Future work should more comprehensively evaluate the stress–strain response and load-bearing behavior of 3D-printed earthen structures, including how these mechanisms interact with restrained circumferential shrinkage and hoop-tension cracking. Additional studies should investigate three-dimensional deformation and interlayer anisotropy, as well as the influence of printed geometry on compression and tension distribution. The effects of nozzle size and shape on layer deposition and interlayer bonding also warrant systematic evaluation.

Further mineralogical analysis is needed to quantify the proportions of expandable and non-expandable clays in the soil mix, beyond the preliminary XRD results obtained here. The reinforcing mechanisms of rice-hull fibers, such as crack bridging, stiffness modification, and interface strengthening, should also be assessed quantitatively. Mechanical tests should be extended to include compressive testing of printed specimens, allowing comparison with cast samples to evaluate printing-induced anisotropy.

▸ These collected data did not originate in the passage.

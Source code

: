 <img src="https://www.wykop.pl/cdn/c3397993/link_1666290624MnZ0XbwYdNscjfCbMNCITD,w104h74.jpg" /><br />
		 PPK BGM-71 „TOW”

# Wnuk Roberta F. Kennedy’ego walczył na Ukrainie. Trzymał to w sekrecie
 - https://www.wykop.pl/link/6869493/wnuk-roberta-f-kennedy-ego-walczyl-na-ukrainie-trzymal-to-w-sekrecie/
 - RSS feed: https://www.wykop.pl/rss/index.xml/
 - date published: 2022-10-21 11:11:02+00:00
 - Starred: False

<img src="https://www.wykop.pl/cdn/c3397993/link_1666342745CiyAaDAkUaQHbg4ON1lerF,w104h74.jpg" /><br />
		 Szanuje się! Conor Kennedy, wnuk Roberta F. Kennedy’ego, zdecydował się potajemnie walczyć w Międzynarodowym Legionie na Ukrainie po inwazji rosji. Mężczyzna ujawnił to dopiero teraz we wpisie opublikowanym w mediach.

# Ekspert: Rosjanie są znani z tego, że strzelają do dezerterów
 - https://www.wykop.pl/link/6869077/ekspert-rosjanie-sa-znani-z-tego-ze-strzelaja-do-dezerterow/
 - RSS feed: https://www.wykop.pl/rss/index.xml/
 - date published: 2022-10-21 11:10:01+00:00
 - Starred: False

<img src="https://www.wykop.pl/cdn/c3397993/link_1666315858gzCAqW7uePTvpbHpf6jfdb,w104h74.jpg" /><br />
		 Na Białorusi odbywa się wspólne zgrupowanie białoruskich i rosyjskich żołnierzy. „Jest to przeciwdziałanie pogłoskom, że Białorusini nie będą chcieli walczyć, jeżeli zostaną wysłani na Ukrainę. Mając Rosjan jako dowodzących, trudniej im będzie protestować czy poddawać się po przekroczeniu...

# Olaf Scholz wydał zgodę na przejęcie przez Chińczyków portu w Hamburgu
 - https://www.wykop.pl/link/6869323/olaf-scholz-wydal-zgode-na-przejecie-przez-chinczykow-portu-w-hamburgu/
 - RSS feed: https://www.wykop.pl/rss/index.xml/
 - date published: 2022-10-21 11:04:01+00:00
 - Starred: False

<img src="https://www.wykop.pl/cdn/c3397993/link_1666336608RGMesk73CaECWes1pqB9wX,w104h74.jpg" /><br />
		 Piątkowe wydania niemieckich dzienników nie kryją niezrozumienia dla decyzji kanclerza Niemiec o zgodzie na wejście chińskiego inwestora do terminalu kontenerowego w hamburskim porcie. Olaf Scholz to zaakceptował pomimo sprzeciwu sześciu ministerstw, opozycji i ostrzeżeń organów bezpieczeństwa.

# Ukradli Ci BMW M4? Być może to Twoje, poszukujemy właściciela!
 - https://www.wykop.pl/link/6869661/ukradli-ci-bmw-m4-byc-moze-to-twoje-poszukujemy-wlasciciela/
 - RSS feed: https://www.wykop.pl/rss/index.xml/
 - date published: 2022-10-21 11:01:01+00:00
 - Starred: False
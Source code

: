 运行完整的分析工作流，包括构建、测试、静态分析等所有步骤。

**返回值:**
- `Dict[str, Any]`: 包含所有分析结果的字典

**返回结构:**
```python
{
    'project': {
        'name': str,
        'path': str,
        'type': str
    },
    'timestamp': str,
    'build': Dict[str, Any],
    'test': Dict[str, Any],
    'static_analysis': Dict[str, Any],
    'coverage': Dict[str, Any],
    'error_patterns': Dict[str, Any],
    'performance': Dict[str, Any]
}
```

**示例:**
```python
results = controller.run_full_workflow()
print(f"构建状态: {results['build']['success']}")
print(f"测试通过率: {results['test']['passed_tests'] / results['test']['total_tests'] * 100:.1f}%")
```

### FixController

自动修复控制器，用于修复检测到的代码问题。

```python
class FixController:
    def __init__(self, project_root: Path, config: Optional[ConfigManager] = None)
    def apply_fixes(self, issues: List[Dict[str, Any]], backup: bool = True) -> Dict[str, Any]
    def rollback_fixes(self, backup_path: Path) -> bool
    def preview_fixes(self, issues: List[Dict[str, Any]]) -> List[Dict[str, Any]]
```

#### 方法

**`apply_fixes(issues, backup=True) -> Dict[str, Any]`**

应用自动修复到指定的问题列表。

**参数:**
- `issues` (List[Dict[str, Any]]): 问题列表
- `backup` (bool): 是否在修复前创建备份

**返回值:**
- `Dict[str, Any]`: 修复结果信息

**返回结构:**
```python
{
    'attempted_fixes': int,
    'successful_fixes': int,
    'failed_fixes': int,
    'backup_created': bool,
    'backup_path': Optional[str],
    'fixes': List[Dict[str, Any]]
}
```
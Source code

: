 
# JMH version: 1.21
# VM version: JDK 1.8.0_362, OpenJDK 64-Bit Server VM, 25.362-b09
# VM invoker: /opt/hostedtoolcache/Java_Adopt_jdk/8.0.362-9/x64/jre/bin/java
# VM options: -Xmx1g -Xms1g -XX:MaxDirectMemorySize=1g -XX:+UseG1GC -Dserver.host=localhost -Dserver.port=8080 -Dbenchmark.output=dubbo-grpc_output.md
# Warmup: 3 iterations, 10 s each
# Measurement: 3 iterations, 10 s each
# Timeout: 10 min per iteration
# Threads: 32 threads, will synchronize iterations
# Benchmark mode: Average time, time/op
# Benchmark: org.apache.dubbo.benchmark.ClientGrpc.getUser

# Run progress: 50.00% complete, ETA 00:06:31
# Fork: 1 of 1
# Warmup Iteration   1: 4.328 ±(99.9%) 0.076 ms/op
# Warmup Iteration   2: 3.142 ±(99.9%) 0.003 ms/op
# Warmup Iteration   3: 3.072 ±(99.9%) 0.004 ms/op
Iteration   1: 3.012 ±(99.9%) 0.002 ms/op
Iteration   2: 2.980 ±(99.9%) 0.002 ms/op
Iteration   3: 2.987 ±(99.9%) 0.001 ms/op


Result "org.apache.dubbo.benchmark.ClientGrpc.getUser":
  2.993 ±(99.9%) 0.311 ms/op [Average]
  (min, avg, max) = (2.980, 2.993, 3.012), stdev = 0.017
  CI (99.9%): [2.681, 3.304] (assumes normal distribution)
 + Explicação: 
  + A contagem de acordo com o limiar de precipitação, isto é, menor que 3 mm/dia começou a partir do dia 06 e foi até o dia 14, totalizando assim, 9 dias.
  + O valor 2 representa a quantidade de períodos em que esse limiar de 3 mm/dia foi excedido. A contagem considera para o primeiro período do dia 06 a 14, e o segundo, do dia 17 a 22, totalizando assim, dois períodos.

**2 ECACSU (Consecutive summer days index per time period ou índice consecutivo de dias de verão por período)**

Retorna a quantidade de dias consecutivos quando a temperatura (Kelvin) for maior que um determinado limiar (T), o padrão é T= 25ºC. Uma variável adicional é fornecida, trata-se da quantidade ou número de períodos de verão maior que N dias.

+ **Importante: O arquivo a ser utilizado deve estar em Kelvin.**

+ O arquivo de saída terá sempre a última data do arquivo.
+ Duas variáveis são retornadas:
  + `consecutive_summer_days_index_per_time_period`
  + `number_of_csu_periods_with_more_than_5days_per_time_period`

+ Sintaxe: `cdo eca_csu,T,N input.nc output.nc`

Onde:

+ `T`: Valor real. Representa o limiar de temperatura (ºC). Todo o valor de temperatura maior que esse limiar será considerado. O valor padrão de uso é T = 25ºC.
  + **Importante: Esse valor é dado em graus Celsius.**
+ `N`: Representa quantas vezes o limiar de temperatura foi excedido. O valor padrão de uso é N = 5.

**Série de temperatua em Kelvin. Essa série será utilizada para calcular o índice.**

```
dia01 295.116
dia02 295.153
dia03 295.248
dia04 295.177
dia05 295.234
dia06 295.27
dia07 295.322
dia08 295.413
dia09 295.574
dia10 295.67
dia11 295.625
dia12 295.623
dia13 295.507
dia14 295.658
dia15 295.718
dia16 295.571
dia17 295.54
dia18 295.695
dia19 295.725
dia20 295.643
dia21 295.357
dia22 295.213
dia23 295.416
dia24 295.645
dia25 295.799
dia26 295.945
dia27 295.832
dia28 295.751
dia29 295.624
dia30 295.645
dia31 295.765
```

Finally, future studies should examine drying behavior, moisture sensitivity, and erosion resistance under realistic indoor and outdoor conditions. Developing standardized testing methods specifically for 3D-printed earthen materials, as well as exploring printing with robotic systems offering more degrees of freedom, will further advance the structural and material performance of these systems.

5. Conclusions

• This study demonstrates the viability of adapting locally sourced clay-loam soil from Belén, NM, for gantry-based 3D printed earthen construction (without the use of harmful chemicals) through systematic modification with graded concrete sand and rice hull fiber. By integrating conventional soil characterization methods with additive manufacturing metrics such as extrudability, buildability, and strength, a multiscale framework was established to assess material behavior from laboratory specimens to structural components, paving the way for a potential standard to be developed.
• Partial replacement of soil with graded concrete sand (max aggregate size sieve No. 4), set 1 of the soil mixes, demonstrated decent results in shrinkage but not so well in strength. As the CS content increased from S100 to S25, 7 day linear shrinkage dropped from 12.33% to 1.12%; however, it was accompanied by a 51.2% reduction in compressive strength, emphasizing the need to balance shrinkage control against strength retention to meet code requirements. A 2:1 soil-to-sand ratio provided an effective baseline.
• In set 2 of the soil mixes, the max aggregate size of CS was reduced to sieve No. 16, and the incorporation of 2% rice hull fiber improved the performance of the earthen mixture. Linear shrinkage was reduced to 3.48%, a 72% reduction relative to set 1, and exceeded compressive (663 psi) and flexural (189 psi) strengths required by the NM Earthen Building Code by nearly double and triple, respectively. The mix demonstrated reliable extrudability and supported 24 printed layers without deformation.
• Successful fabrication of a 2-ft-diameter hemispherical dome confirmed the structural viability of the optimized mix and highlighted the vital interaction between material properties, printing parameters, and shell geometry. The results provide a scalable methodology for developing low-carbon earthen mixtures and offer insight into shrinkage-induced stress behavior in 3D-printed structures.